Security researchers do not rest, as they strive to protect us from hackers. A recent study by researchers has revealed an attack method a hacker could use to extract data from the hard drive of an air-gapped computer. The method they discovered exploits the noise a hard drive emits. The noise is very clear over short distances.
The team of experts who made the discovery is from a cybersecurity research center at the Ben-Gurion University of the Negev in Israel. The researchers dubbed the new attack method “DiskFiltration”.
As mentioned earlier, DiskFiltration takes advantage of the noise a hard disk drive emits. HDDs emit acoustic signals, in the form of noise, which is caused by the movement of the actuator in the hard drive.
The actuator is a mechanical arm in the HDD that has heads that read and write data. The actuator moves in very particular ways, and the noise it produces in the process can potentially leak passwords, cryptographic keys and other data stored in the HDD to a microphone located nearby.
To carry out DiskFiltration, a hacker can inject malware into the target computer, to seek operations. The attacker could design the malware to cause the actuator arm to move along a different track. The attacker can translate the start and stop sequence of the arm to 0s and 1s. Binary figures represent bits of data.
The attacker would need a device, say a smartphone or laptop, to pick the emitted signals from the infected computer. The researchers picked 180 bits per minute transfer rate over a 6 feet distance during their experiments. Both internal HDDs and External HDDs are vulnerable to the attack.

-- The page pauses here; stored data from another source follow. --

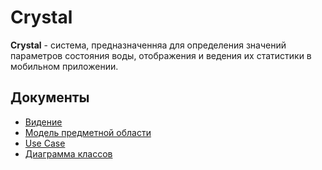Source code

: # Crystal

**Crystal** - система, предназначенняа для определения значений параметров состояния воды, отображения и ведения их статистики в мобильном приложении.

## Документы

- [Видение](https://github.com/MaxZ07/Crystal/blob/master/Vision.md)
- [Модель предметной области](https://github.com/MaxZ07/Crystal/blob/master/DomainModel.pdf)
- [Use Case](https://github.com/MaxZ07/Crystal/blob/master/UseCase.png)
- [Диаграмма классов](https://github.com/MaxZ07/Crystal/blob/master/ClassDiagram.png)
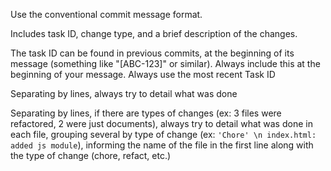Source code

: Use the conventional commit message format.

Includes task ID, change type, and a brief description of the changes.

The task ID can be found in previous commits, at the beginning of its message (something like "[ABC-123]" or similar). Always include this at the beginning of your message. Always use the most recent Task ID

Separating by lines, always try to detail what was done

Separating by lines, if there are types of changes (ex: 3 files were refactored, 2 were just documents), always try to detail what was done in each file, grouping several by type of change (ex: `'Chore' \n index.html: added js module`), informing the name of the file in the first line along with the type of change (chore, refact, etc.)
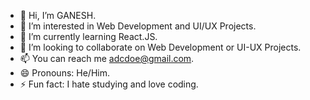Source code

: - 👋 Hi, I’m GANESH.
- 👀 I’m interested in Web Development and UI/UX Projects.
- 🌱 I’m currently learning React.JS.
- 💞️ I’m looking to collaborate on Web Development or UI-UX Projects.
- 📫 You can reach me adcdoe@gmail.com.
- 😄 Pronouns: He/Him.
- ⚡ Fun fact: I hate studying and love coding.

<!---
ganeshwhere/ganeshwhere is a ✨ special ✨ repository because its `README.md` (this file) appears on your GitHub profile.
You can click the Preview link to take a look at your changes.
--->
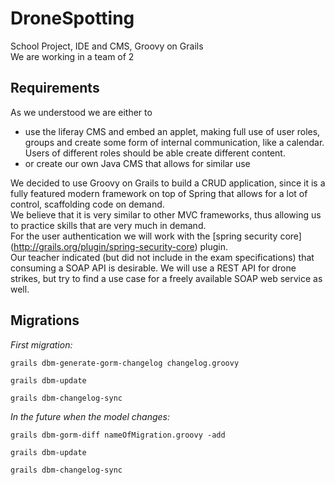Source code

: # DroneSpotting
School Project, IDE and CMS, Groovy on Grails   
We are working in a team of 2  

## Requirements ##

As we understood we are either to 
- use the liferay CMS and embed an applet, making full use of user roles, groups and create some form of internal communication, like a calendar. Users of different roles should be able create different content.
- or create our own Java CMS that allows for similar use 

We decided to use Groovy on Grails to build a CRUD application, since it is a fully featured modern framework on top of Spring that allows for a lot of control, scaffolding code on demand.   
We believe that it is very similar to other MVC frameworks, thus allowing us to practice skills that are very much in demand.   
For the user authentication we will work with the [spring security core] (http://grails.org/plugin/spring-security-core) plugin.   
Our teacher indicated (but did not include in the exam specifications) that consuming a SOAP API is desirable. We will use a REST API for drone strikes, but try to find a use case for a freely available SOAP web service as well.

## Migrations ##

*First migration:*

`grails dbm-generate-gorm-changelog changelog.groovy`

`grails dbm-update`

`grails dbm-changelog-sync`

*In the future when the model changes:*

`grails dbm-gorm-diff nameOfMigration.groovy -add`

`grails dbm-update`

`grails dbm-changelog-sync`
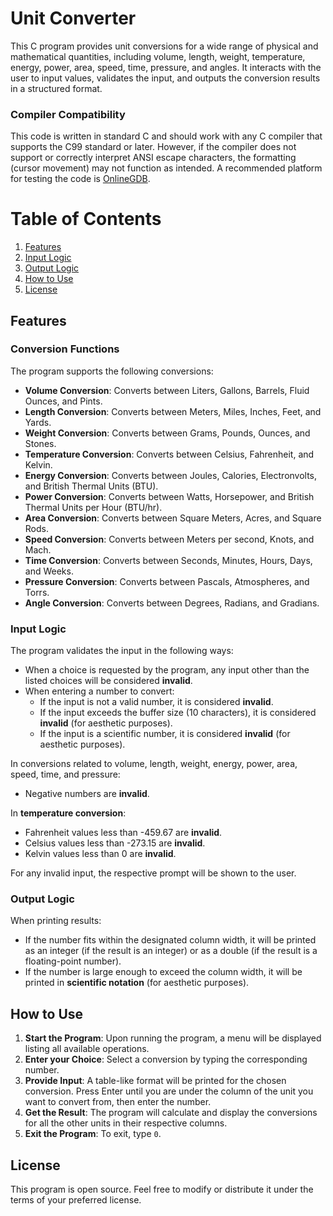 # Unit Converter

This C program provides unit conversions for a wide range of physical and mathematical quantities, including volume, length, weight, temperature, energy, power, area, speed, time, pressure, and angles. It interacts with the user to input values, validates the input, and outputs the conversion results in a structured format.

### **Compiler Compatibility**

This code is written in standard C and should work with any C compiler that supports the C99 standard or later. However, if the compiler does not support or correctly interpret ANSI escape characters, the formatting (cursor movement) may not function as intended. A recommended platform for testing the code is [OnlineGDB](https://www.onlinegdb.com/online_c_compiler#).

# Table of Contents

1. [Features](#features)
2. [Input Logic](#input-logic)
3. [Output Logic](#output-logic)
4. [How to Use](#how-to-use)
5. [License](#license)

## Features

### **Conversion Functions**

The program supports the following conversions:

- **Volume Conversion**: Converts between Liters, Gallons, Barrels, Fluid Ounces, and Pints.
- **Length Conversion**: Converts between Meters, Miles, Inches, Feet, and Yards.
- **Weight Conversion**: Converts between Grams, Pounds, Ounces, and Stones.
- **Temperature Conversion**: Converts between Celsius, Fahrenheit, and Kelvin.
- **Energy Conversion**: Converts between Joules, Calories, Electronvolts, and British Thermal Units (BTU).
- **Power Conversion**: Converts between Watts, Horsepower, and British Thermal Units per Hour (BTU/hr).
- **Area Conversion**: Converts between Square Meters, Acres, and Square Rods.
- **Speed Conversion**: Converts between Meters per second, Knots, and Mach.
- **Time Conversion**: Converts between Seconds, Minutes, Hours, Days, and Weeks.
- **Pressure Conversion**: Converts between Pascals, Atmospheres, and Torrs.
- **Angle Conversion**: Converts between Degrees, Radians, and Gradians.

### **Input Logic**

The program validates the input in the following ways:

- When a choice is requested by the program, any input other than the listed choices will be considered **invalid**.
- When entering a number to convert:
  - If the input is not a valid number, it is considered **invalid**.
  - If the input exceeds the buffer size (10 characters), it is considered **invalid** (for aesthetic purposes).
  - If the input is a scientific number, it is considered **invalid** (for aesthetic purposes).
  
In conversions related to volume, length, weight, energy, power, area, speed, time, and pressure:
- Negative numbers are **invalid**.

In **temperature conversion**:
- Fahrenheit values less than -459.67 are **invalid**.
- Celsius values less than -273.15 are **invalid**.
- Kelvin values less than 0 are **invalid**.

For any invalid input, the respective prompt will be shown to the user.

### **Output Logic**

When printing results:
- If the number fits within the designated column width, it will be printed as an integer (if the result is an integer) or as a double (if the result is a floating-point number).
- If the number is large enough to exceed the column width, it will be printed in **scientific notation** (for aesthetic purposes).

## How to Use

1. **Start the Program**: Upon running the program, a menu will be displayed listing all available operations.
2. **Enter your Choice**: Select a conversion by typing the corresponding number.
3. **Provide Input**: A table-like format will be printed for the chosen conversion. Press Enter until you are under the column of the unit you want to convert from, then enter the number.
4. **Get the Result**: The program will calculate and display the conversions for all the other units in their respective columns.
5. **Exit the Program**: To exit, type `0`.

## License

This program is open source. Feel free to modify or distribute it under the terms of your preferred license.

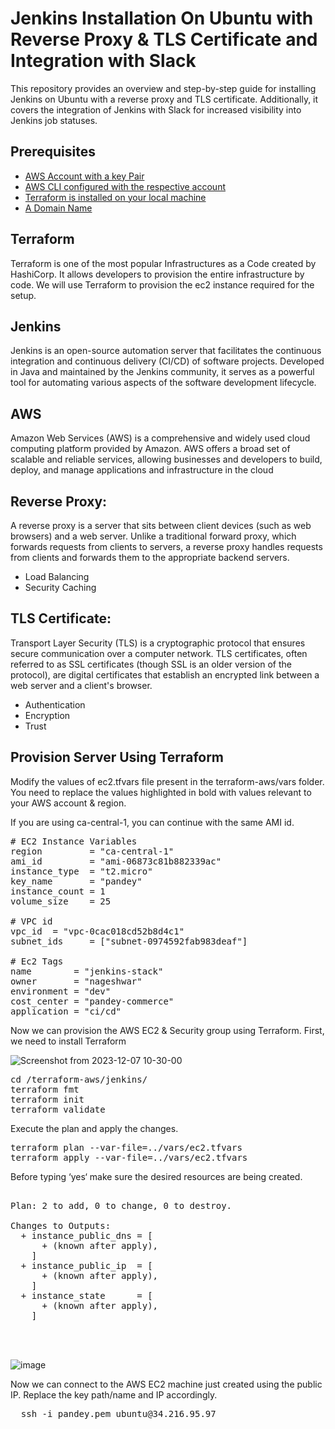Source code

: # Jenkins Installation On Ubuntu with Reverse Proxy & TLS Certificate and Integration with Slack

This repository provides an overview and step-by-step guide for installing Jenkins on Ubuntu with a reverse proxy and TLS certificate. Additionally, it covers the integration of Jenkins with Slack for increased visibility into Jenkins job statuses.

## Prerequisites
  - [AWS Account with a key Pair](#AWS-Account-with-a-key-Pair)
  - [ AWS CLI configured with the respective account ](#AWS-CLI-configured-with-the-respective-account)
  - [ Terraform is installed on your local machine ](#Terraform-is-installed-on-your-local-machine)
  - [A Domain Name](#domain-name)
## Terraform
Terraform is one of the most popular Infrastructures as a Code created by HashiCorp. It allows developers to provision the entire infrastructure by code. We will use Terraform to provision the ec2 instance required for the setup.
## Jenkins
Jenkins is an open-source automation server that facilitates the continuous integration and continuous delivery (CI/CD) of software projects. Developed in Java and maintained by the Jenkins community, it serves as a powerful tool for automating various aspects of the software development lifecycle.
## AWS
Amazon Web Services (AWS) is a comprehensive and widely used cloud computing platform provided by Amazon. AWS offers a broad set of scalable and reliable services, allowing businesses and developers to build, deploy, and manage applications and infrastructure in the cloud
## Reverse Proxy:
A reverse proxy is a server that sits between client devices (such as web browsers) and a web server. Unlike a traditional forward proxy, which forwards requests from clients to servers, a reverse proxy handles requests from clients and forwards them to the appropriate backend servers.
* Load Balancing
*  Security  Caching 
## TLS Certificate:
Transport Layer Security (TLS) is a cryptographic protocol that ensures secure communication over a computer network. TLS certificates, often referred to as SSL certificates (though SSL is an older version of the protocol), are digital certificates that establish an encrypted link between a web server and a client's browser.
*  Authentication
*  Encryption
*  Trust



## Provision Server Using Terraform
Modify the values of ec2.tfvars file present in the terraform-aws/vars folder. You need to replace the values highlighted in bold with values relevant to your AWS account & region.

If you are using ca-central-1, you can continue with the same AMI id.
<pre>
# EC2 Instance Variables
region         = "ca-central-1"
ami_id         = "ami-06873c81b882339ac"
instance_type  = "t2.micro"
key_name       = "pandey"
instance_count = 1
volume_size    = 25

# VPC id
vpc_id  = "vpc-0cac018cd52b8d4c1"
subnet_ids     = ["subnet-0974592fab983deaf"]

# Ec2 Tags
name        = "jenkins-stack"
owner       = "nageshwar"
environment = "dev"
cost_center = "pandey-commerce"
application = "ci/cd"
</pre>
Now we can provision the AWS EC2 & Security group using Terraform. First, we need to install Terraform

![Screenshot from 2023-12-07 10-30-00](https://github.com/nageshwar50/jenkins-setup/assets/128671109/6b7a792a-6af8-40de-a973-640e0b9b423c)

<pre>
cd /terraform-aws/jenkins/
terraform fmt
terraform init
terraform validate
</pre>
Execute the plan and apply the changes.
<pre>
terraform plan --var-file=../vars/ec2.tfvars
terraform apply --var-file=../vars/ec2.tfvars
</pre>

Before typing ‘yes‘ make sure the desired resources are being created.

<pre>
  
Plan: 2 to add, 0 to change, 0 to destroy.

Changes to Outputs:
  + instance_public_dns = [
      + (known after apply),
    ]
  + instance_public_ip  = [
      + (known after apply),
    ]
  + instance_state      = [
      + (known after apply),
    ]



</pre>
![image](https://github.com/nageshwar50/jenkins-setup/assets/128671109/f204dd13-9edb-4501-aa49-8541b0772d03)


Now we can connect to the AWS EC2 machine just created using the public IP. Replace the key path/name and IP accordingly.
<pre>  ssh -i pandey.pem ubuntu@34.216.95.97</pre>
















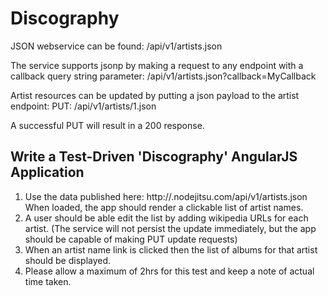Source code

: # Discography

JSON webservice can be found:
/api/v1/artists.json

The service supports jsonp by making a request to any endpoint with a callback query string parameter:
/api/v1/artists.json?callback=MyCallback

Artist resources can be updated by putting a json payload to the artist endpoint: PUT: /api/v1/artists/1.json

A successful PUT will result in a 200 response.

## Write a Test-Driven 'Discography' AngularJS Application

1. Use the data published here: http://<complete-backend-app>.nodejitsu.com/api/v1/artists.json When loaded, the app should render a clickable list of artist names.
2. A user should be able edit the list by adding wikipedia URLs for each artist. (The service will not persist the update immediately, but the app should be capable of making PUT update
requests)
3. When an artist name link is clicked then the list of albums for that artist should be displayed.
4. Please allow a maximum of 2hrs for this test and keep a note of actual time taken.
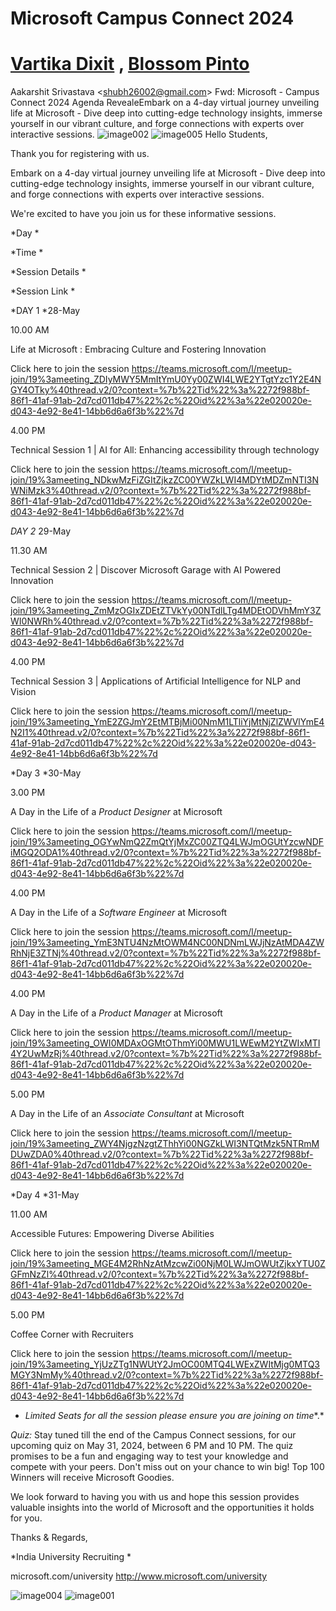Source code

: # Microsoft Campus Connect 2024
# [Vartika Dixit](https://www.linkedin.com/in/vartikadixit/)   ,   [Blossom Pinto](https://www.linkedin.com/in/blossompinto/)
Aakarshit Srivastava &lt;shubh26002@gmail.com> Fwd: Microsoft - Campus Connect 2024 Agenda RevealeEmbark on a 4-day virtual journey unveiling life at Microsoft - Dive deep into cutting-edge technology insights, immerse yourself in our vibrant culture, and forge connections with experts over interactive sessions.
![image002](https://github.com/ArkS0001/Microsoft-Campus-Connect-2024/assets/113760964/e9f9238c-1247-4680-a8df-d0a5ffafc5b9)
![image005](https://github.com/ArkS0001/Microsoft-Campus-Connect-2024/assets/113760964/0ed18591-59d6-40c8-bcc5-d71c0d29c1e7)
Hello Students,



Thank you for registering with us.



Embark on a 4-day virtual journey unveiling life at Microsoft - Dive deep
into cutting-edge technology insights, immerse yourself in our vibrant
culture, and forge connections with experts over interactive sessions.



We're excited to have you join us for these informative sessions.



*Day *

*Time *

*Session Details *

*Session Link *


*DAY 1 *28-May

10.00 AM

Life at Microsoft : Embracing Culture and Fostering Innovation

Click here to join the session
<https://teams.microsoft.com/l/meetup-join/19%3ameeting_ZDIyMWY5MmItYmU0Yy00ZWI4LWE2YTgtYzc1Y2E4NGY4OTky%40thread.v2/0?context=%7b%22Tid%22%3a%2272f988bf-86f1-41af-91ab-2d7cd011db47%22%2c%22Oid%22%3a%22e020020e-d043-4e92-8e41-14bb6d6a6f3b%22%7d>

4.00 PM

Technical Session 1 | AI for All: Enhancing accessibility through technology

Click here to join the session
<https://teams.microsoft.com/l/meetup-join/19%3ameeting_NDkwMzFiZGItZjkzZC00YWZkLWI4MDYtMDZmNTI3NWNiMzk3%40thread.v2/0?context=%7b%22Tid%22%3a%2272f988bf-86f1-41af-91ab-2d7cd011db47%22%2c%22Oid%22%3a%22e020020e-d043-4e92-8e41-14bb6d6a6f3b%22%7d>

*DAY 2*
29-May

11.30 AM

Technical Session 2 | Discover Microsoft Garage with AI Powered Innovation

Click here to join the session
<https://teams.microsoft.com/l/meetup-join/19%3ameeting_ZmMzOGIxZDEtZTVkYy00NTdlLTg4MDEtODVhMmY3ZWI0NWRh%40thread.v2/0?context=%7b%22Tid%22%3a%2272f988bf-86f1-41af-91ab-2d7cd011db47%22%2c%22Oid%22%3a%22e020020e-d043-4e92-8e41-14bb6d6a6f3b%22%7d>

4.00 PM

Technical Session 3 | Applications of Artificial Intelligence for NLP and
Vision

Click here to join the session
<https://teams.microsoft.com/l/meetup-join/19%3ameeting_YmE2ZGJmY2EtMTBjMi00NmM1LTliYjMtNjZlZWVlYmE4N2I1%40thread.v2/0?context=%7b%22Tid%22%3a%2272f988bf-86f1-41af-91ab-2d7cd011db47%22%2c%22Oid%22%3a%22e020020e-d043-4e92-8e41-14bb6d6a6f3b%22%7d>


*Day 3 *30-May

3.00 PM

A Day in the Life of a *Product Designer* at Microsoft

Click here to join the session
<https://teams.microsoft.com/l/meetup-join/19%3ameeting_OGYwNmQ2ZmQtYjMxZC00ZTQ4LWJmOGUtYzcwNDFiMGQ2ODA1%40thread.v2/0?context=%7b%22Tid%22%3a%2272f988bf-86f1-41af-91ab-2d7cd011db47%22%2c%22Oid%22%3a%22e020020e-d043-4e92-8e41-14bb6d6a6f3b%22%7d>

4.00 PM

A Day in the Life of a *Software Engineer* at Microsoft

Click here to join the session
<https://teams.microsoft.com/l/meetup-join/19%3ameeting_YmE3NTU4NzMtOWM4NC00NDNmLWJjNzAtMDA4ZWRhNjE3ZTNj%40thread.v2/0?context=%7b%22Tid%22%3a%2272f988bf-86f1-41af-91ab-2d7cd011db47%22%2c%22Oid%22%3a%22e020020e-d043-4e92-8e41-14bb6d6a6f3b%22%7d>

4.00 PM

A Day in the Life of a *Product Manager* at Microsoft

Click here to join the session
<https://teams.microsoft.com/l/meetup-join/19%3ameeting_OWI0MDAxOGMtOThmYi00MWU1LWEwM2YtZWIxMTI4Y2UwMzRj%40thread.v2/0?context=%7b%22Tid%22%3a%2272f988bf-86f1-41af-91ab-2d7cd011db47%22%2c%22Oid%22%3a%22e020020e-d043-4e92-8e41-14bb6d6a6f3b%22%7d>

5.00 PM

A Day in the Life of an *Associate Consultant* at Microsoft

Click here to join the session
<https://teams.microsoft.com/l/meetup-join/19%3ameeting_ZWY4NjgzNzgtZThhYi00NGZkLWI3NTQtMzk5NTRmMDUwZDA0%40thread.v2/0?context=%7b%22Tid%22%3a%2272f988bf-86f1-41af-91ab-2d7cd011db47%22%2c%22Oid%22%3a%22e020020e-d043-4e92-8e41-14bb6d6a6f3b%22%7d>


*Day 4 *31-May

11.00 AM

Accessible Futures: Empowering Diverse Abilities

Click here to join the session
<https://teams.microsoft.com/l/meetup-join/19%3ameeting_MGE4M2RhNzAtMzcwZi00NjM0LWJmOWUtZjkxYTU0ZGFmNzZl%40thread.v2/0?context=%7b%22Tid%22%3a%2272f988bf-86f1-41af-91ab-2d7cd011db47%22%2c%22Oid%22%3a%22e020020e-d043-4e92-8e41-14bb6d6a6f3b%22%7d>

5.00 PM

Coffee Corner with Recruiters

Click here to join the session
<https://teams.microsoft.com/l/meetup-join/19%3ameeting_YjUzZTg1NWUtY2JmOC00MTQ4LWExZWItMjg0MTQ3MGY3NmMy%40thread.v2/0?context=%7b%22Tid%22%3a%2272f988bf-86f1-41af-91ab-2d7cd011db47%22%2c%22Oid%22%3a%22e020020e-d043-4e92-8e41-14bb6d6a6f3b%22%7d>

   - *Limited Seats for all the session please ensure you are joining on
   time**.*



*Quiz:* Stay tuned till the end of the Campus Connect sessions, for our
upcoming quiz on May 31, 2024, between 6 PM and 10 PM. The quiz promises to
be a fun and engaging way to test your knowledge and compete with your
peers. Don't miss out on your chance to win big! Top 100 Winners will
receive Microsoft Goodies.



We look forward to having you with us and hope this session provides
valuable insights into the world of Microsoft and the opportunities it
holds for you.

Thanks & Regards,

*India University Recruiting *

microsoft.com/university <http://www.microsoft.com/university>


![image004](https://github.com/ArkS0001/Microsoft-Campus-Connect-2024/assets/113760964/ab5872df-f8ae-4a9c-8bcb-f64b161d04c1)
![image001](https://github.com/ArkS0001/Microsoft-Campus-Connect-2024/assets/113760964/d7adef72-dd5a-417f-94d1-a01b0c98fc94)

An attacker cannot use DiskFiltration to obtain data from a Solid State Drive (SDD). SDDs use memory chips instead of disk platter to store data. Therefore, access to data requires no actuator. SDDs still produce some acoustic noise because of the rotation of the motor. But the acoustic waves produced by the motor cannot leak any data neither is the rotation susceptible to manipulation via software.
Air gapped computers are considered very safe from data breaches. Air gapping a computer means isolating all of its components from the internet. Organizations air-gap computers used to store data to protect them from remote hacking. Anything that connects to the internet is vulnerable to infiltration. Nonetheless, over the past few years, researchers have proved air-gapped computers are not as safe as we think.